Issue 93, June 2006
Twenty Top Tips for Carers
By Marge Demepsey and Sylvia Baago,
Alzheimer Society of Niagara Region
Acknowledgement: “Gateway” Australian HDA (NSW) Inc Summer/Autumn 2006
- Get help early – counselling assistance with caregiving duties, etc.
- Involve your family from the beginning by sharing your concerns with them.
- Access all the information you can about the disease and educate yourself as much as possible about its progression
- Have an awareness about the losses to come.
- Recognise the hidden grief component of your anger, anxiety, guilt and depression. Expect adaptation, but not resolution, of your grief.
- Appreciate your grief and seek out someone who understands it.
- Recognise the signs of denial: for example, you insist, “I don’t need any help”. “Nothing’s wrong. Everything’s okay.”
- Acknowledge your right to feel emotionally off-balance.
- Learn to “Let Go” from the start and share your caregiving burden. Your loved one can survive a few hours without you.
- Forgive yourself for not being perfect.
- Stop trying to be perfect: caring for someone with a chronic illness means your world has been turned upside down and you will probably have to compromise some of your personal standards of housekeeping.
- Join a support group early.
- Take care of yourself – physically and emotionally. Have regular checkups. Get as much rest and respite as possible. Eat well-balanced meals. Give yourself time to cry.
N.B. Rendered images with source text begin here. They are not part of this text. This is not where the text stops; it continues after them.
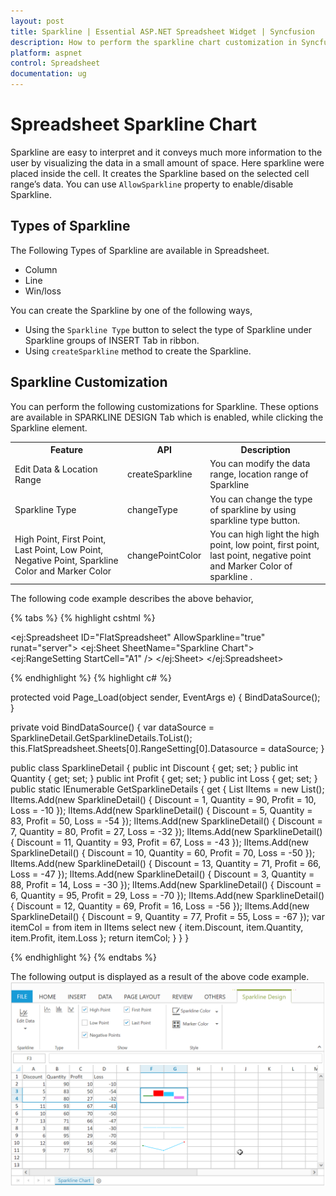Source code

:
 ```yaml
---
layout: post
title: Sparkline | Essential ASP.NET Spreadsheet Widget | Syncfusion
description: How to perform the sparkline chart customization in Syncfusion Essential ASP.NET Spreadsheet widget.
platform: aspnet
control: Spreadsheet
documentation: ug
---
```


# Spreadsheet Sparkline Chart

Sparkline are easy to interpret and it conveys much more information to the user by visualizing the data in a small amount of space. Here sparkline were placed inside the cell. It creates the Sparkline based on the selected cell range’s data. You can use `AllowSparkline` property to enable/disable Sparkline.


## Types of Sparkline 

The Following Types of Sparkline are available in Spreadsheet.

*	Column
*	Line
*	Win/loss 

You can create the Sparkline by one of the following ways,

*	Using the `Sparkline Type` button to select the type of Sparkline under Sparkline groups of INSERT Tab in ribbon.
*	Using `createSparkline` method to create the Sparkline.


## Sparkline Customization

You can perform the following customizations for Sparkline. These options are available in SPARKLINE DESIGN Tab which is enabled, while clicking the Sparkline element.


<table>
    <colgroup><col width="180px" /></colgroup>
    <tr><th>Feature</th><th>API</th><th>Description</th></tr>
    <tr><td>Edit Data & Location Range</td><td>createSparkline</td><td>You can modify the data range, location range of Sparkline </td></tr>
    <tr><td>Sparkline Type</td><td>changeType</td><td>You can change the type of sparkline by using sparkline type button.</td></tr>
    <tr><td>High Point, First Point, Last Point, Low Point, Negative Point, Sparkline Color and Marker Color</td><td>changePointColor</td><td>You can high light the high point, low point, first point, last point, negative point and Marker Color of sparkline .</td></tr>
</table>

The following code example describes the above behavior,

{% tabs %}
{% highlight cshtml %}

<ej:Spreadsheet ID="FlatSpreadsheet" AllowSparkline="true" runat="server">
  <ClientSideEvents LoadComplete="loadComplete"/>
     <Sheets>
       <ej:Sheet SheetName="Sparkline Chart">
         <RangeSettings>
          <ej:RangeSetting StartCell="A1" />
        </RangeSettings>
      </ej:Sheet>
     </Sheets>
</ej:Spreadsheet>


<script>
function loadComplete() {
        var  xlSparkline = this.XLSparkline;
        if(!this.isImport) {
           this.mergeCells("F3:G4", true);
           xlSparkline.createSparkline("A5:D5", "F3", "Column", {highPointColor: "red", negativePointColor: "black", startPointColor: "green"} );
           this.mergeCells("F8:G8", true);
           xlSparkline.createSparkline("B2:B4", "F8", "Winloss");
           this.mergeCells("F10:G11", true);
           xlSparkline.createSparkline("C3:C5", "F10",  "Line", {markerSettings:{visible:true},highPointColor: "red", negativePointColor: "black", startPointColor: "green"} );
                    
        }
    }
</script>
    
{% endhighlight %}
{% highlight c# %}

protected void Page_Load(object sender, EventArgs e)
        {
            BindDataSource();
        }

private void BindDataSource()
        {
            var dataSource = SparklineDetail.GetSparklineDetails.ToList();
            this.FlatSpreadsheet.Sheets[0].RangeSetting[0].Datasource = dataSource;
        }

public class SparklineDetail
    {
        public int Discount { get; set; }
        public int Quantity { get; set; }
        public int Profit { get; set; }
        public int Loss { get; set; }
        public static IEnumerable<object> GetSparklineDetails
        {
            get
            {
                List<SparklineDetail> lItems = new List<SparklineDetail>();
                lItems.Add(new SparklineDetail() { Discount = 1, Quantity = 90, Profit = 10, Loss = -10 });
                lItems.Add(new SparklineDetail() { Discount = 5, Quantity = 83, Profit = 50, Loss = -54 });
                lItems.Add(new SparklineDetail() { Discount = 7, Quantity = 80, Profit = 27, Loss = -32 });
                lItems.Add(new SparklineDetail() { Discount = 11, Quantity = 93, Profit = 67, Loss = -43 });
                lItems.Add(new SparklineDetail() { Discount = 10, Quantity = 60, Profit = 70, Loss = -50 });
                lItems.Add(new SparklineDetail() { Discount = 13, Quantity = 71, Profit = 66, Loss = -47 });
                lItems.Add(new SparklineDetail() { Discount = 3, Quantity = 88, Profit = 14, Loss = -30 });
                lItems.Add(new SparklineDetail() { Discount = 6, Quantity = 95, Profit = 29, Loss = -70 });
                lItems.Add(new SparklineDetail() { Discount = 12, Quantity = 69, Profit = 16, Loss = -56 });
                lItems.Add(new SparklineDetail() { Discount = 9, Quantity = 77, Profit = 55, Loss = -67 });
                var itemCol =
                from item in lItems
                select new { item.Discount, item.Quantity, item.Profit, item.Loss };
                return itemCol;
            }
        }
    }

{% endhighlight %}
{% endtabs %}

The following output is displayed as a result of the above code example.
![sparkline](Sparkline_images/Sparkline.png)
Don’t be afraid to acknowledge your feelings of anger, anxiety, helplessness, guilt and despair.
- Hang on to your sense of Self. Keep up your regular activities as much as possible.
- Take one day at a time, but don’t neglect to plan for the future. Good planning can include getting a power of attorney and accessing community care early.
- Be kind to yourself. Remember you are experiencing normal reactions to abnormal circumstances.
- Learn how to communicate differently with your loved one if cognitive and language abilities decline. Good communication strategies help to avoid frustration.
- Make sure your family doctor is one who is willing to listen and understand.
- Accept yourself for being human; even if you “lose it” sometimes, give yourself a pat on the back for doing the best you can.
- Follow the action plan to avoid caregiver burnout.